Ask HN: Has perl been making programmers carefree? - karthik248
Here&#x27;s the story, I am a new perl programmer and happen to know a few experienced ones in person. I have observed that perl programmers are very carefree with environment setup, and very little cautious about the OS env. They keep saying, a code written in a one configuration of perl and packages should work in another configuration. As I happen to be a very cautious person, I find this mindset very uncomfortable. Am I the being overly cautious?
======
vgy7ujm
I think maybe what you see is a result of Perl actually being very backwards
compatible and that maintainers of both Perl and important modules like web
frameworks are working hard to make sure that we as users of the language can
be a little "carefree" since it "just works" unlike many other languages.

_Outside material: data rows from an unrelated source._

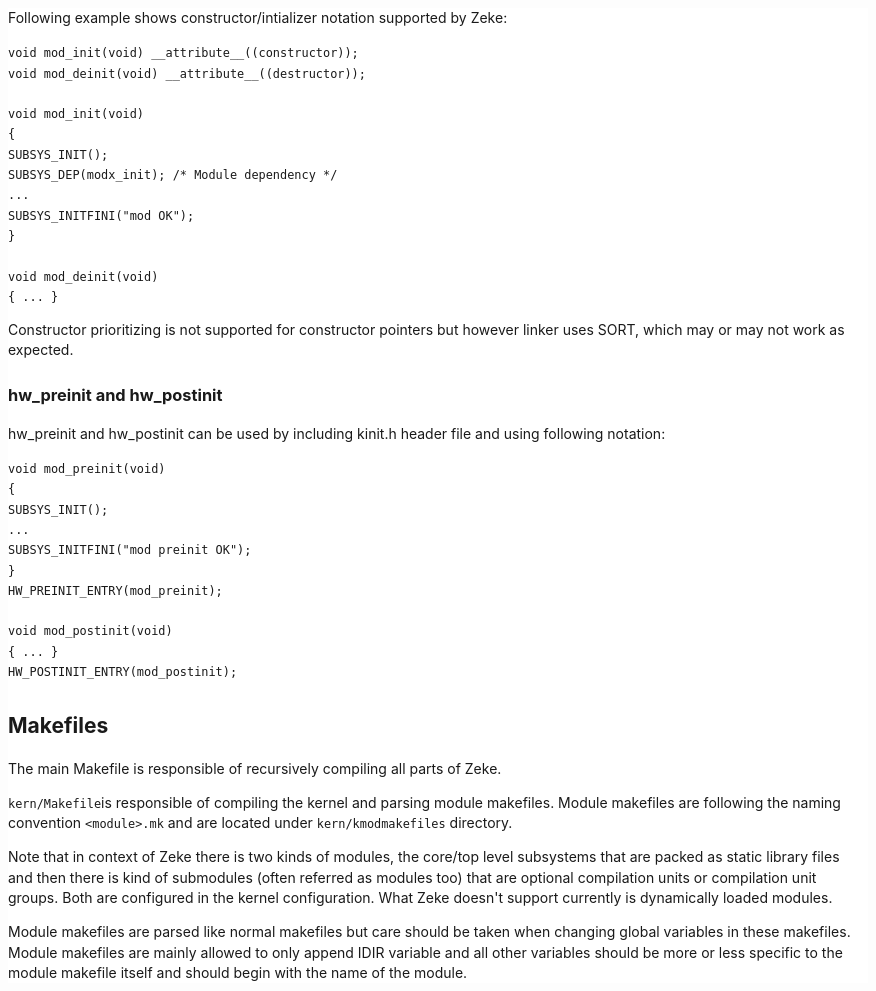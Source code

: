 Following example shows constructor/intializer notation supported by Zeke:

    void mod_init(void) __attribute__((constructor));
    void mod_deinit(void) __attribute__((destructor));

    void mod_init(void)
    {
    SUBSYS_INIT();
    SUBSYS_DEP(modx_init); /* Module dependency */
    ...
    SUBSYS_INITFINI("mod OK");
    }

    void mod_deinit(void)
    { ... }

Constructor prioritizing is not supported for constructor pointers but however
linker uses SORT, which may or may not work as expected.

### hw_preinit and hw_postinit

hw_preinit and hw_postinit can be used by including kinit.h header file and
using following notation:

    void mod_preinit(void)
    {
    SUBSYS_INIT();
    ...
    SUBSYS_INITFINI("mod preinit OK");
    }
    HW_PREINIT_ENTRY(mod_preinit);

    void mod_postinit(void)
    { ... }
    HW_POSTINIT_ENTRY(mod_postinit);


Makefiles
---------

The main Makefile is responsible of recursively compiling all parts of Zeke.

`kern/Makefile`is responsible of compiling the kernel and parsing module
makefiles. Module makefiles are following the naming convention `<module>.mk`
and are located under `kern/kmodmakefiles` directory.

Note that in context of Zeke there is two kinds of modules, the core/top level
subsystems that are packed as static library files and then there is kind of
submodules (often referred as modules too) that are optional compilation units
or compilation unit groups. Both are configured in the kernel configuration.
What Zeke doesn't support currently is dynamically loaded modules.

Module makefiles are parsed like normal makefiles but care should be taken when
changing global variables in these makefiles. Module makefiles are mainly
allowed to only append IDIR variable and all other variables should be more or
less specific to the module makefile itself and should begin with the name of
the module.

With that said I think that seasoned Perl folks that also has experience
running critical applications are usually more cautious and have a better
understanding of the OS env and network than most application programmers from
many other languages. Perl is after all very unixy.

------
singingfish
About 10 years ago, we (and by we I mean I was mostly watching) to make
setting up perl environments much easier than it was. Which ended up with
tools like local::lib, perlbrew, plenv, cpanm and so on coming to dominate.

So for me now it's super-easy to write code that will probably work on most
OSs, and where rebuilding stuff for newer perls/OSs is pretty simple.

Cpantesters and the like really helps with this.